As shown in FIG. 4A, when the first candidate frequency-domain resource (CCE1-CCE4) and the second candidate frequency-domain resource (CCE8-CCE10) occupy a single OFDM symbol, the first candidate frequency-domain resource and the second candidate frequency-domain resource on the single OFDM symbol are integrated to obtain consecutive frequency-domain resources (CCE1-CCE7), and the consecutive frequency-domain resources are denoted as CORESET1′, and the consecutive frequency-domain resources (CCE1-CCE7) correspond to an aggregation level. Alternatively, as shown in FIG. 4B, when the first candidate frequency-domain resource and the second candidate frequency-domain resource occupy a plurality of OFDM symbols, the first candidate frequency-domain resource and the second candidate frequency-domain resource on the plurality of OFDM symbols can be integrated to obtain the consecutive frequency-domain resources (CCE1-CCE24), and the consecutive frequency-domain resources (CCE1-CCE24) are denoted as CORESET1′.

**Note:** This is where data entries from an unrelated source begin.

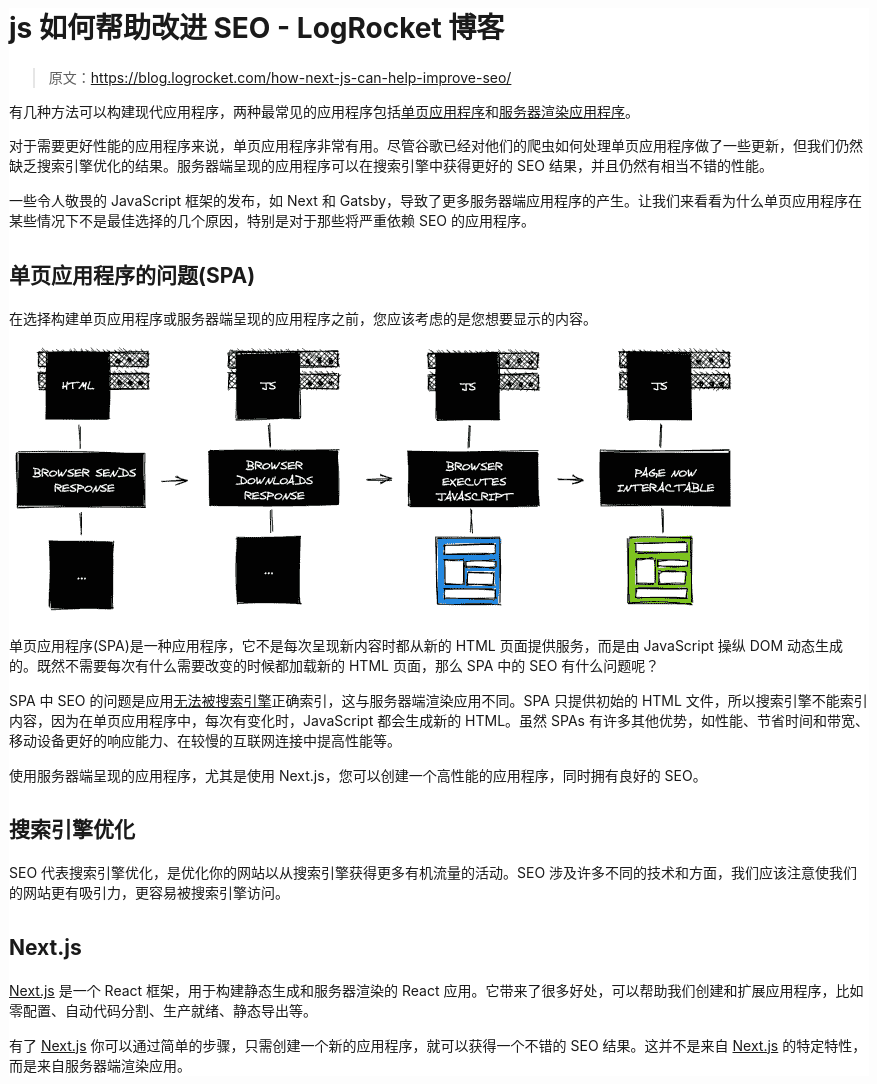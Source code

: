 # js 如何帮助改进 SEO - LogRocket 博客

> 原文：<https://blog.logrocket.com/how-next-js-can-help-improve-seo/>

有几种方法可以构建现代应用程序，两种最常见的应用程序包括[单页应用程序](https://en.wikipedia.org/wiki/Single-page_application)和[服务器渲染应用程序](https://en.wikipedia.org/wiki/Server-side_scripting)。

对于需要更好性能的应用程序来说，单页应用程序非常有用。尽管谷歌已经对他们的爬虫如何处理单页应用程序做了一些更新，但我们仍然缺乏搜索引擎优化的结果。服务器端呈现的应用程序可以在搜索引擎中获得更好的 SEO 结果，并且仍然有相当不错的性能。

一些令人敬畏的 JavaScript 框架的发布，如 Next 和 Gatsby，导致了更多服务器端应用程序的产生。让我们来看看为什么单页应用程序在某些情况下不是最佳选择的几个原因，特别是对于那些将严重依赖 SEO 的应用程序。

## 单页应用程序的问题(SPA)

在选择构建单页应用程序或服务器端呈现的应用程序之前，您应该考虑的是您想要显示的内容。

![](img/5755230a0c777ad77a83a55dee0a5737.png)

单页应用程序(SPA)是一种应用程序，它不是每次呈现新内容时都从新的 HTML 页面提供服务，而是由 JavaScript 操纵 DOM 动态生成的。既然不需要每次有什么需要改变的时候都加载新的 HTML 页面，那么 SPA 中的 SEO 有什么问题呢？

SPA 中 SEO 的问题是应用[无法被搜索引擎](https://www.magnolia-cms.com/blog/spa-seo-mission-impossible.html)正确索引，这与服务器端渲染应用不同。SPA 只提供初始的 HTML 文件，所以搜索引擎不能索引内容，因为在单页应用程序中，每次有变化时，JavaScript 都会生成新的 HTML。虽然 SPAs 有许多其他优势，如性能、节省时间和带宽、移动设备更好的响应能力、在较慢的互联网连接中提高性能等。

使用服务器端呈现的应用程序，尤其是使用 Next.js，您可以创建一个高性能的应用程序，同时拥有良好的 SEO。

## 搜索引擎优化

SEO 代表搜索引擎优化，是优化你的网站以从搜索引擎获得更多有机流量的活动。SEO 涉及许多不同的技术和方面，我们应该注意使我们的网站更有吸引力，更容易被搜索引擎访问。

## Next.js

[Next.js](https://nextjs.org/) 是一个 React 框架，用于构建静态生成和服务器渲染的 React 应用。它带来了很多好处，可以帮助我们创建和扩展应用程序，比如零配置、自动代码分割、生产就绪、静态导出等。

有了 [Next.js](https://nextjs.org/) 你可以通过简单的步骤，只需创建一个新的应用程序，就可以获得一个不错的 SEO 结果。这并不是来自 [Next.js](https://nextjs.org/) 的特定特性，而是来自服务器端渲染应用。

As shown in FIG. 4A and FIG. 4B, after excluding an overlapping part of UL sub-band or UL sub-band+(derived) guard band from the SBFD time-frequency domain resource, the base station performs data transmission of PDCCH, and the UE performs non-consecutive resource integration, and then performs aggregation and blind detection on the PDCCH frequency-domain resource.

In an example, when the target PDCCH frequency-domain resource needs to be interleaved, and the target PDCCH frequency-domain resource includes the consecutive frequency-domain resources CORESET1′, the non-consecutive frequency-domain resources can be spliced and interleaved, that is, interleaving is performed after resource integration.

In an example, the base station and the UE can agree on a determining manner of the target PDCCH frequency-domain resource, that is, the base station adopts the above manner to determine the target PDCCH frequency-domain resource, and the UE also adopts the above manner to determine the target PDCCH frequency-domain resource, and the determining process of the target PDCCH frequency-domain resource will not be described here. Apparently, when the PDCCH frequency-domain resource is not re-configured, the base station and the UE can agree on the above resource integration method for operations, and the integration granularity may reach a RB level.

In another example, the base station can adopt the above manner to determine the target PDCCH frequency-domain resource, and can send a PDCCH resource re-configuration message to the UE, where the PDCCH resource re-configuration message may include resource information corresponding to the consecutive frequency-domain resources CORESET1′. The UE can parse the resource information corresponding to the consecutive frequency-domain resources CORESET1′ from the PDCCH resource re-configuration message, and determine the target PDCCH frequency-domain resource based on the resource information, that is, the target PDCCH frequency-domain resource may include the consecutive frequency-domain resources CORESET1′.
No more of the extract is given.